Although the ethnographic sources do not contain direct indications of the dyeing method used when dyeing with P. erecta and R. acetosa, it can be stated with a relatively high degree of certainty that the dye extract was prepared by pre-macerating the dye plants in a strong alkaline solution. In rural areas, a readily available raw material—alkali obtained from deciduous wood ash—could serve as a means of fermenting plants to produce red dye. The dye solution, obtained via aqueous extraction, mainly gives yellow-brown and greenish-brown tones, except for R. acetosa, which is mordanted with copper sulfate. The use of mordants may have expanded the range of shades previously denoted by the word “red” and the use of which, like other shades of red, could have a symbolic meaning.

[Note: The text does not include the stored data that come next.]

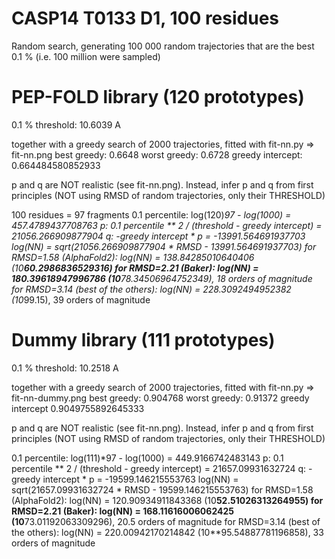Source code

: CASP14 T0133 D1, 100 residues
=============================

Random search, generating 100 000 random trajectories
that are the best 0.1 % (i.e. 100 million were sampled)

PEP-FOLD library (120 prototypes)
=================================
0.1 % threshold: 10.6039 A 

together with a greedy search of 2000 trajectories, fitted with fit-nn.py => fit-nn.png
best greedy: 0.6648
worst greedy: 0.6728
greedy intercept: 0.664484580852933

p and q are NOT realistic (see fit-nn.png). Instead, infer p and q from first principles 
(NOT using RMSD of random trajectories, only their THRESHOLD)

100 residues = 97 fragments
0.1 percentile: log(120)*97 - log(1000) = 457.4789437708763
p: 0.1 percentile ** 2 / (threshold - greedy intercept) = 21056.266909877904
q: -greedy intercept * p = -13991.564691937703
log(NN) = sqrt(21056.266909877904 * RMSD - 13991.564691937703)
for RMSD=1.58 (AlphaFold2): log(NN) = 138.84285010640406  (10**60.2986836529316)
for RMSD=2.21 (Baker): log(NN) = 180.39618947996786 (10**78.34506964752349), 18 orders of magnitude
for RMSD=3.14 (best of the others): log(NN) = 228.3092494952382  (10*99.15), 39 orders of magnitude

Dummy library (111 prototypes)
==============================

0.1 % threshold: 10.2518 A

together with a greedy search of 2000 trajectories, fitted with fit-nn.py => fit-nn-dummy.png
best greedy: 0.904768
worst greedy: 0.91372
greedy intercept 0.9049755892645333

p and q are NOT realistic (see fit-nn.png). Instead, infer p and q from first principles 
(NOT using RMSD of random trajectories, only their THRESHOLD)

0.1 percentile: log(111)*97 - log(1000) = 449.9166742483143
p: 0.1 percentile ** 2 / (threshold - greedy intercept) = 21657.09931632724
q: -greedy intercept * p = -19599.146215553763
log(NN) = sqrt(21657.09931632724 * RMSD - 19599.146215553763)
for RMSD=1.58 (AlphaFold2): log(NN) = 120.90934911843368  (10**52.51026313264955)
for RMSD=2.21 (Baker): log(NN) = 168.11616006062425 (10**73.01192063309296), 20.5 orders of magnitude
for RMSD=3.14 (best of the others): log(NN) = 220.00942170214842 (10**95.54887781196858), 33 orders of magnitude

The results indicated that a higher yield of rhizome extraction was achieved through the alkaline–aqueous maceration of P. erecta (420 ± 21 mg g⁻¹ DW) and the water maceration of R. acetosa (92 ± 4 mg g⁻¹ DW). FTIR studies demonstrate that the purified dye solution extracts contain procyanidins with properties resembling those of commercially available materials. The chromatographic composition of procyanidins isolated from the yarn aligns with the procyanidin profile of the dye solution, influenced somewhat by the mordants used to modify the fiber. Analyzing procyanidins shows that they can be quantitatively extracted using DMSO. The external standard method was applied to quantify and assess the procyanidin content in the samples, leading to the identification of catechin, epicatechin, A2, B2, B3, C1, and C2, in addition to four unidentified dimers with m/z 577 [M−H]⁻, two dimers with m/z 575 [M−H]⁻, three trimers with m/z 863 [M−H]⁻, and two trimers with m/z 865 [M−H]⁻ detected. Procyanidin B1 was not detected in any of the extracts. Results from RP-UPLC-MS demonstrated that greater binding of procyanidins to the fiber occurred when the dyed yarn was mordanted with copper (II) and aluminum (III). In these cases, the lowest procyanidin extract was obtained from the dyed yarn of both R. acetosa (0.40 ± 0.22 and 0.63 ± 0.28 mg g⁻¹ per wool) and P. erecta (15.94 ± 0.66 and 14.03 ± 0.88 mg g⁻¹ per wool), when using aqueous and alkaline–aqueous macerate solutions. One degradation product of hydrolyzable tannins, specifically ellagic acid, was isolated from the DMSO extract of P. erecta-dyed yarn, indicating the presence of ellagitannins or their derivatives. The most vibrant yarn color, varying from red, was achieved with R. acetosa using copper (II) as a mordant and with P. erecta using tin (II) as a mordant, which was previously treated with a dye solution from the alkaline–aqueous maceration. This indicates a significantly higher sorption volume of procyanidins on wool fibers, which, in synergy with hydrolyzable tannins, created a more intense tone both before and after mordant treatment. The results obtained from dye experiments revealed the condensed procyanidin content of the analyzed yarn samples and supported the hypothesis that the monomers, dimers, and trimers form the basis for color formation.